(Stored items)
===============
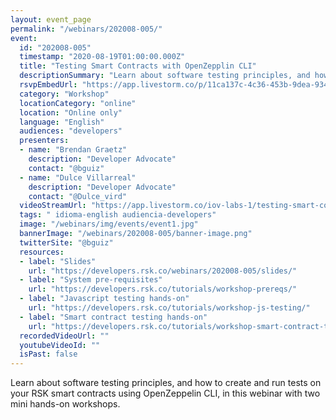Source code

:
 ```yaml
---
layout: event_page
permalink: "/webinars/202008-005/"
event:
  id: "202008-005"
  timestamp: "2020-08-19T01:00:00.000Z"
  title: "Testing Smart Contracts with OpenZepplin CLI"
  descriptionSummary: "Learn about software testing principles, and how to create and run tests on your RSK smart contracts using OpenZeppelin CLI, in this webina…"
  rsvpEmbedUrl: "https://app.livestorm.co/p/11ca137c-4c36-453b-9dea-93458bc3c831/form"
  category: "Workshop"
  locationCategory: "online"
  location: "Online only"
  language: "English"
  audiences: "developers"
  presenters:
  - name: "Brendan Graetz"
    description: "Developer Advocate"
    contact: "@bguiz"
  - name: "Dulce Villarreal"
    description: "Developer Advocate"
    contact: "@Dulce_vird"
  videoStreamUrl: "https://app.livestorm.co/iov-labs-1/testing-smart-contracts-with-openzepplin"
  tags: " idioma-english audiencia-developers"
  image: "/webinars/img/events/event1.jpg"
  bannerImage: "/webinars/202008-005/banner-image.png"
  twitterSite: "@bguiz"
  resources:
  - label: "Slides"
    url: "https://developers.rsk.co/webinars/202008-005/slides/"
  - label: "System pre-requisites"
    url: "https://developers.rsk.co/tutorials/workshop-prereqs/"
  - label: "Javascript testing hands-on"
    url: "https://developers.rsk.co/tutorials/workshop-js-testing/"
  - label: "Smart contract testing hands-on"
    url: "https://developers.rsk.co/tutorials/workshop-smart-contract-testing-ozcli/"
  recordedVideoUrl: ""
  youtubeVideoId: ""
  isPast: false
---
```



Learn about software testing principles, and how to create and run tests on your RSK smart contracts using OpenZeppelin CLI, in this webinar with two mini hands-on workshops.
===============
What is needed is every line of the records that contains the word "this".

Answer space:
  descriptionSummary: "Learn about software testing principles, and how to create and run tests on your RSK smart contracts using OpenZeppelin CLI, in this webina…"
Learn about software testing principles, and how to create and run tests on your RSK smart contracts using OpenZeppelin CLI, in this webinar with two mini hands-on workshops.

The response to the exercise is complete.